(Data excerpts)
^^^^^^^^

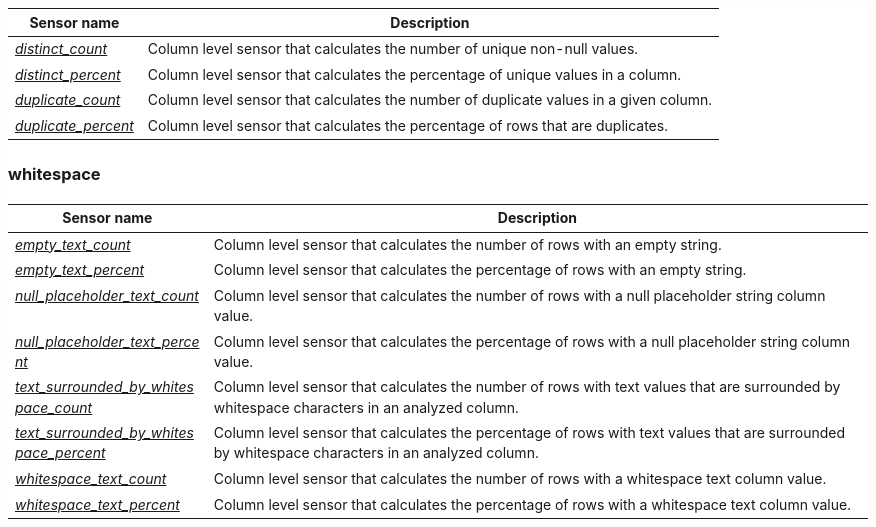 | Sensor name | Description |
|-------------|-------------|
|[*distinct_count*](./uniqueness-column-sensors.md#distinct-count)|Column level sensor that calculates the number of unique non-null values.|
|[*distinct_percent*](./uniqueness-column-sensors.md#distinct-percent)|Column level sensor that calculates the percentage of unique values in a column.|
|[*duplicate_count*](./uniqueness-column-sensors.md#duplicate-count)|Column level sensor that calculates the number of duplicate values in a given column.|
|[*duplicate_percent*](./uniqueness-column-sensors.md#duplicate-percent)|Column level sensor that calculates the percentage of rows that are duplicates.|




### **whitespace**

| Sensor name | Description |
|-------------|-------------|
|[*empty_text_count*](./whitespace-column-sensors.md#empty-text-count)|Column level sensor that calculates the number of rows with an empty string.|
|[*empty_text_percent*](./whitespace-column-sensors.md#empty-text-percent)|Column level sensor that calculates the percentage of rows with an empty string.|
|[*null_placeholder_text_count*](./whitespace-column-sensors.md#null-placeholder-text-count)|Column level sensor that calculates the number of rows with a null placeholder string column value.|
|[*null_placeholder_text_percent*](./whitespace-column-sensors.md#null-placeholder-text-percent)|Column level sensor that calculates the percentage of rows with a null placeholder string column value.|
|[*text_surrounded_by_whitespace_count*](./whitespace-column-sensors.md#text-surrounded-by-whitespace-count)|Column level sensor that calculates the number of rows with text values that are surrounded by whitespace characters in an analyzed column.|
|[*text_surrounded_by_whitespace_percent*](./whitespace-column-sensors.md#text-surrounded-by-whitespace-percent)|Column level sensor that calculates the percentage of rows with text values that are surrounded by whitespace characters in an analyzed column.|
|[*whitespace_text_count*](./whitespace-column-sensors.md#whitespace-text-count)|Column level sensor that calculates the number of rows with a whitespace text column value.|
|[*whitespace_text_percent*](./whitespace-column-sensors.md#whitespace-text-percent)|Column level sensor that calculates the percentage of rows with a whitespace text column value.|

^^^^^^^^

What you should do:
Every entry must be retyped exactly, with the pictures removed.

Solution:
 | Sensor name | Description |
|-------------|-------------|
|[*distinct_count*](./uniqueness-column-sensors.md#distinct-count)|Column level sensor that calculates the number of unique non-null values.|
|[*distinct_percent*](./uniqueness-column-sensors.md#distinct-percent)|Column level sensor that calculates the percentage of unique values in a column.|
|[*duplicate_count*](./uniqueness-column-sensors.md#duplicate-count)|Column level sensor that calculates the number of duplicate values in a given column.|
|[*duplicate_percent*](./uniqueness-column-sensors.md#duplicate-percent)|Column level sensor that calculates the percentage of rows that are duplicates.|




### **whitespace**

| Sensor name | Description |
|-------------|-------------|
|[*empty_text_count*](./whitespace-column-sensors.md#empty-text-count)|Column level sensor that calculates the number of rows with an empty string.|
|[*empty_text_percent*](./whitespace-column-sensors.md#empty-text-percent)|Column level sensor that calculates the percentage of rows with an empty string.|
|[*null_placeholder_text_count*](./whitespace-column-sensors.md#null-placeholder-text-count)|Column level sensor that calculates the number of rows with a null placeholder string column value.|
|[*null_placeholder_text_percent*](./whitespace-column-sensors.md#null-placeholder-text-percent)|Column level sensor that calculates the percentage of rows with a null placeholder string column value.|
|[*text_surrounded_by_whitespace_count*](./whitespace-column-sensors.md#text-surrounded-by-whitespace-count)|Column level sensor that calculates the number of rows with text values that are surrounded by whitespace characters in an analyzed column.|
|[*text_surrounded_by_whitespace_percent*](./whitespace-column-sensors.md#text-surrounded-by-whitespace-percent)|Column level sensor that calculates the percentage of rows with text values that are surrounded by whitespace characters in an analyzed column.|
|[*whitespace_text_count*](./whitespace-column-sensors.md#whitespace-text-count)|Column level sensor that calculates the number of rows with a whitespace text column value.|
|[*whitespace_text_percent*](./whitespace-column-sensors.md#whitespace-text-percent)|Column level sensor that calculates the percentage of rows with a whitespace text column value.|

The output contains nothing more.